**WHAT YOU WILL DO:** Your output must be the line containing "## 安装 LNMPA 环境" followed by every later line in the entries below, all copied exactly.

**DATA FOR REVIEW:**

┌────────

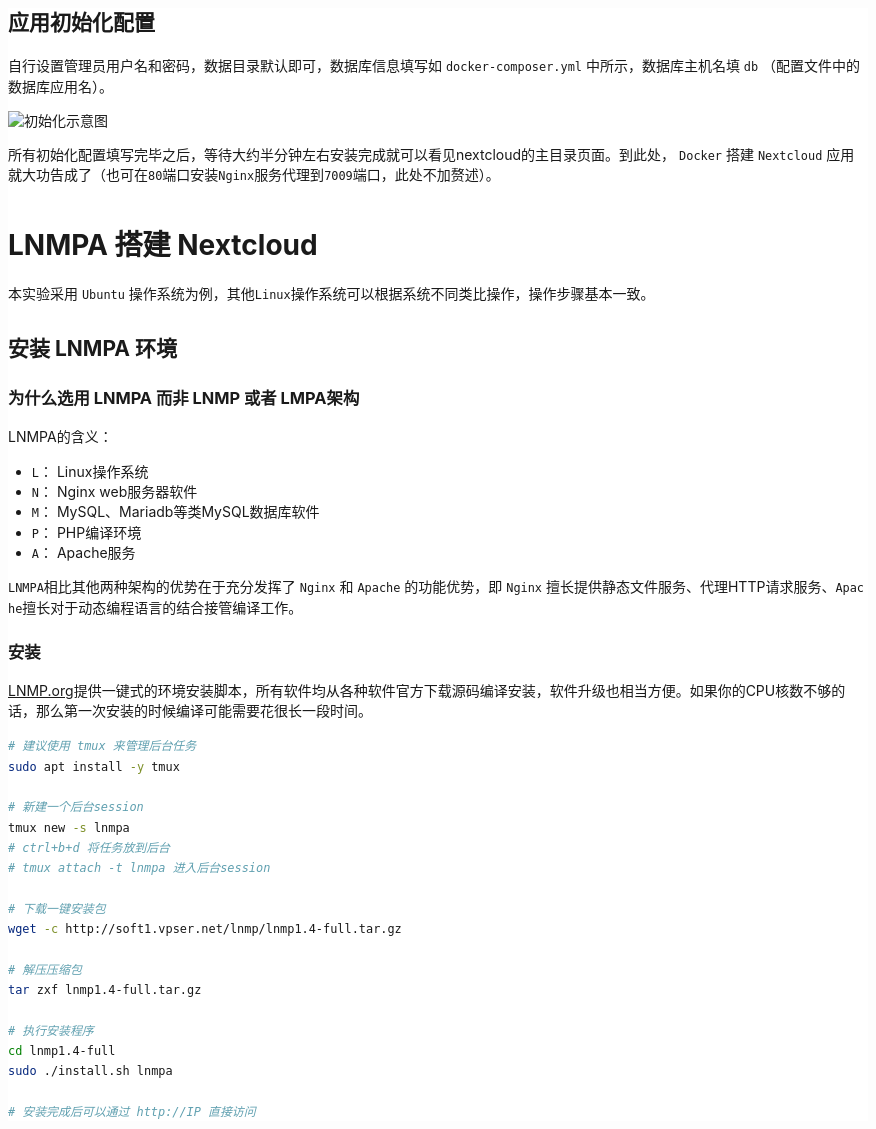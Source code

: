 ## 应用初始化配置
自行设置管理员用户名和密码，数据目录默认即可，数据库信息填写如 `docker-composer.yml` 中所示，数据库主机名填 `db` （配置文件中的数据库应用名）。

![初始化示意图](https://vgy.me/4rRtnu.png)

所有初始化配置填写完毕之后，等待大约半分钟左右安装完成就可以看见nextcloud的主目录页面。到此处， `Docker` 搭建 `Nextcloud` 应用就大功告成了（也可在`80`端口安装`Nginx`服务代理到`7009`端口，此处不加赘述）。

# LNMPA 搭建 Nextcloud
本实验采用 `Ubuntu` 操作系统为例，其他`Linux`操作系统可以根据系统不同类比操作，操作步骤基本一致。

## 安装 LNMPA 环境

### 为什么选用 LNMPA 而非 LNMP 或者 LMPA架构
LNMPA的含义：
- `L`： Linux操作系统
- `N`： Nginx web服务器软件
- `M`： MySQL、Mariadb等类MySQL数据库软件
- `P`： PHP编译环境
- `A`： Apache服务

`LNMPA`相比其他两种架构的优势在于充分发挥了 `Nginx` 和 `Apache` 的功能优势，即 `Nginx` 擅长提供静态文件服务、代理HTTP请求服务、`Apache`擅长对于动态编程语言的结合接管编译工作。

### 安装
[LNMP.org](https://lnmp.org)提供一键式的环境安装脚本，所有软件均从各种软件官方下载源码编译安装，软件升级也相当方便。如果你的CPU核数不够的话，那么第一次安装的时候编译可能需要花很长一段时间。

```bash
# 建议使用 tmux 来管理后台任务
sudo apt install -y tmux

# 新建一个后台session
tmux new -s lnmpa
# ctrl+b+d 将任务放到后台
# tmux attach -t lnmpa 进入后台session

# 下载一键安装包
wget -c http://soft1.vpser.net/lnmp/lnmp1.4-full.tar.gz

# 解压压缩包
tar zxf lnmp1.4-full.tar.gz 

# 执行安装程序
cd lnmp1.4-full
sudo ./install.sh lnmpa

# 安装完成后可以通过 http://IP 直接访问
```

└────────

**FINAL ANSWER:**
## 安装 LNMPA 环境

### 为什么选用 LNMPA 而非 LNMP 或者 LMPA架构
LNMPA的含义：
- `L`： Linux操作系统
- `N`： Nginx web服务器软件
- `M`： MySQL、Mariadb等类MySQL数据库软件
- `P`： PHP编译环境
- `A`： Apache服务

`LNMPA`相比其他两种架构的优势在于充分发挥了 `Nginx` 和 `Apache` 的功能优势，即 `Nginx` 擅长提供静态文件服务、代理HTTP请求服务、`Apache`擅长对于动态编程语言的结合接管编译工作。

### 安装
[LNMP.org](https://lnmp.org)提供一键式的环境安装脚本，所有软件均从各种软件官方下载源码编译安装，软件升级也相当方便。如果你的CPU核数不够的话，那么第一次安装的时候编译可能需要花很长一段时间。

```bash
# 建议使用 tmux 来管理后台任务
sudo apt install -y tmux

# 新建一个后台session
tmux new -s lnmpa
# ctrl+b+d 将任务放到后台
# tmux attach -t lnmpa 进入后台session

# 下载一键安装包
wget -c http://soft1.vpser.net/lnmp/lnmp1.4-full.tar.gz

# 解压压缩包
tar zxf lnmp1.4-full.tar.gz 

# 执行安装程序
cd lnmp1.4-full
sudo ./install.sh lnmpa

# 安装完成后可以通过 http://IP 直接访问
```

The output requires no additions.